CXCR4 is a member of the chemokine receptor subfamily of seven transmembrane domained, G-protein coupled receptors, whose sole known natural ligand is CXCL12/SDF-1. CXCR4 is an unusual chemokine receptor by virtue of having expanded roles beyond leukocyte recruitment, including fundamental processes such as the development of the hematopoietic, cardiovascular, and nervous systems during embryogenesis. The receptor was first discovered as one of the co-receptors for HIV, and thereafter was also found to be expressed by multiple cancers including breast, prostate, lung, colon and multiple myeloma.

A number of recent studies have correlated high levels of CXCR4 expression in cancers with poor prognosis and with resistance to chemotherapy, in part through enhancing interactions between cancers and stroma. A possible role for CXCR4, and chemokine receptors generally, in cancer and metastasis was first suggested in studies of breast cancer, showing that the receptor plays a role in directing metastatic cells to CXCL12-expressing organs. Collectively, the data on CXCR4 in cancer suggest that this receptor increases tumor cell survival and/or growth and/or metastasis, making it a potentially attractive therapeutic target.

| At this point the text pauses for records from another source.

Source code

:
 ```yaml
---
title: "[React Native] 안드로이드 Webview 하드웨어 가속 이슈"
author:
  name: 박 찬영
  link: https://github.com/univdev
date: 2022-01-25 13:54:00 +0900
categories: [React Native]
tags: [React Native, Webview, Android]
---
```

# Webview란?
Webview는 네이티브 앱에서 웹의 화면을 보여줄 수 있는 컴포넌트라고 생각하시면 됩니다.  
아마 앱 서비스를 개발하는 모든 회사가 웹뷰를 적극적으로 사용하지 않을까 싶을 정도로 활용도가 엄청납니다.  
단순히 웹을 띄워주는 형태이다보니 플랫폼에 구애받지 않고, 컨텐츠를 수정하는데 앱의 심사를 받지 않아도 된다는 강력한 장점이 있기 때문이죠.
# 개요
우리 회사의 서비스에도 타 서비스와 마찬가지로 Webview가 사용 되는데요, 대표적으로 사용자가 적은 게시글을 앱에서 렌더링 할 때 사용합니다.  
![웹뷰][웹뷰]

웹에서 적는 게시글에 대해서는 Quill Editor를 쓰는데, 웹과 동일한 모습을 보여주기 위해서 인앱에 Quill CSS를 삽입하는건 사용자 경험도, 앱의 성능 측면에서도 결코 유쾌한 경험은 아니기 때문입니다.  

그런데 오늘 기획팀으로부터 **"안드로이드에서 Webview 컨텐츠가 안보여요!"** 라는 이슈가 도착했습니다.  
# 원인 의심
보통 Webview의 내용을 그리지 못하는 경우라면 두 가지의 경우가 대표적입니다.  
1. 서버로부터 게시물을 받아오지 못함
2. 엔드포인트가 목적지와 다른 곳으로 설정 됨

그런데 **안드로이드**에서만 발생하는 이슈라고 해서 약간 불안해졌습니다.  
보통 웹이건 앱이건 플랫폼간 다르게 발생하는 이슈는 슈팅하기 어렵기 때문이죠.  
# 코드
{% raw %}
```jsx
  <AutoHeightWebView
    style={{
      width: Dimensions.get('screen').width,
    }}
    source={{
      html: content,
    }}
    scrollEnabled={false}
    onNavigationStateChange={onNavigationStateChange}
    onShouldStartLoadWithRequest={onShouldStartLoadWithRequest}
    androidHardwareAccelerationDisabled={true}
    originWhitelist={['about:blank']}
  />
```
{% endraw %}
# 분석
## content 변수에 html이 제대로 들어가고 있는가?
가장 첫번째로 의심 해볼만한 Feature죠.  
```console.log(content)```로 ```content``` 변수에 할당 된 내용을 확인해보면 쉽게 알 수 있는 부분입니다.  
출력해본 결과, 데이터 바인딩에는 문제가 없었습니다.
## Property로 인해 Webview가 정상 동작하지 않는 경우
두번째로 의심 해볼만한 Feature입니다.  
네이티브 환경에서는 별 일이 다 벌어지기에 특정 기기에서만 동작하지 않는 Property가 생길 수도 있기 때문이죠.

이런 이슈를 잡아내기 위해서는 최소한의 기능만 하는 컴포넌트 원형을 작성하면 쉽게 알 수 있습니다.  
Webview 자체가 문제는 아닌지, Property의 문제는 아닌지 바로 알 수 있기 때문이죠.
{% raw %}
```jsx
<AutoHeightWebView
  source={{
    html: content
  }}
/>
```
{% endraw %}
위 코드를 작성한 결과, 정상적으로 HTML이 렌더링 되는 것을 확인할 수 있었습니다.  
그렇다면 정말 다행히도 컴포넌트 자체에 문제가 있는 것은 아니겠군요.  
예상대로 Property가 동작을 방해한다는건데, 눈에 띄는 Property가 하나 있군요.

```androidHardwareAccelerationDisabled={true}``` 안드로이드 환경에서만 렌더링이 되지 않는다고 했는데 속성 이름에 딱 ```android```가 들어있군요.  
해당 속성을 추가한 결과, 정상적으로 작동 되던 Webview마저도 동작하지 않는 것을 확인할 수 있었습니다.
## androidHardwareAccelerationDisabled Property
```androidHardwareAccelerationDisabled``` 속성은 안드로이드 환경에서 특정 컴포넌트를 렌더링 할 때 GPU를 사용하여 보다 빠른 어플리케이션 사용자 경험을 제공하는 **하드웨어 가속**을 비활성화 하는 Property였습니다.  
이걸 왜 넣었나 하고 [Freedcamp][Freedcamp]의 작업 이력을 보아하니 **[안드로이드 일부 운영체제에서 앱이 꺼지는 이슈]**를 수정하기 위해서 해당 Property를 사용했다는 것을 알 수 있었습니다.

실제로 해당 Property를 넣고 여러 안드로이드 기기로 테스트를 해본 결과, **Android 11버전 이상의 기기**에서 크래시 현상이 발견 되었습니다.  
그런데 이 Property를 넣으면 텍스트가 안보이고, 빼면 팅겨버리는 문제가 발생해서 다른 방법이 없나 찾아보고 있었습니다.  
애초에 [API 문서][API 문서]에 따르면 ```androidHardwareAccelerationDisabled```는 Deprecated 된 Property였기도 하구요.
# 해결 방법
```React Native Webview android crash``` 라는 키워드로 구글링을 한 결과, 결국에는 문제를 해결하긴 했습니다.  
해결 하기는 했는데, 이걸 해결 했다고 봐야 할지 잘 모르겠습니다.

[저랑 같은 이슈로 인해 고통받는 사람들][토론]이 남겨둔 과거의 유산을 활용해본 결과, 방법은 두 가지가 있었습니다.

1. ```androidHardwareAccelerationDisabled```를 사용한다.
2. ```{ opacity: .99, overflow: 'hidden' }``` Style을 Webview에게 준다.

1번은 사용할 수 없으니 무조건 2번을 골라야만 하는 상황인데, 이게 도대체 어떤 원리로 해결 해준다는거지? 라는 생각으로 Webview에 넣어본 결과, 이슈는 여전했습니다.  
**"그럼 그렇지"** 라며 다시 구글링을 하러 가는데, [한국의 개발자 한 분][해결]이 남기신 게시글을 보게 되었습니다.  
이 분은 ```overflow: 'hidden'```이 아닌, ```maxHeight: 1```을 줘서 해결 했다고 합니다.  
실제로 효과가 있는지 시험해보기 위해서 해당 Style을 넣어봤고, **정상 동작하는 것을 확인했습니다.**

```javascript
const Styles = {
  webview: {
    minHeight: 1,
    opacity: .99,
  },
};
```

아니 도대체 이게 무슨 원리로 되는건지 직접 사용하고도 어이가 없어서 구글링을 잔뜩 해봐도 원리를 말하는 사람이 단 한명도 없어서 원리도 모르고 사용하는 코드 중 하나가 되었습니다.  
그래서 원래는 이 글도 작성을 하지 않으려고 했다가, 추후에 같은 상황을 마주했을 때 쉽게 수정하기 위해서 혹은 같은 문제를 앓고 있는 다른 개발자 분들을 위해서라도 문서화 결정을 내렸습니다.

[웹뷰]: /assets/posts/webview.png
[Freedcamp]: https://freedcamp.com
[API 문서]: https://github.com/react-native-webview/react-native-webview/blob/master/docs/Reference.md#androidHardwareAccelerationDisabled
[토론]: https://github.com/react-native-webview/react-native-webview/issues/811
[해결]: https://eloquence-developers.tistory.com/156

Due to the role of CXCR4 in HIV, multiple CXCR4 antagonists, although not sufficient for the treatment of HIV, are currently being evaluated and/or used for stem cell mobilization and as anti-tumor therapy. Some of the antagonists were also shown in animal models to be of use in evaluating CXCR4 expression in whole tumors non-invasively by molecular imaging.

The research on CXCR4 has been ongoing for the last decade and yielded more than 7400 papers in PubMed as of December 2012. In this issue we tried to collect papers which represent CXCR4 involvement in various fields, from roles under normal conditions, to different pathologies, and finally to molecules targeting CXCR4 for theranostics.

The only CXCR4 antagonist which is currently approved for treatment of patients is Mozobil (also known as Plerixafor and AMD3100). This drug was approved by the FDA in December 2008 as an aid for mobilizing hematopoietic stem cells from the bone marrow to the bloodstream for collection and subsequent autologous transplantation in patients with non-Hodgkin's lymphoma and multiple myeloma. The drug approval was given as a combination therapy, with the more traditional stem cell mobilizer granulocyte-colony stimulating factor (GCSF). The role of CXCR4 in hematopoietic stem cell mobilization, and modulation of the receptor and its ligand CXCL12 (SDF-1) were discussed in the review by Ratajczak et al. [1].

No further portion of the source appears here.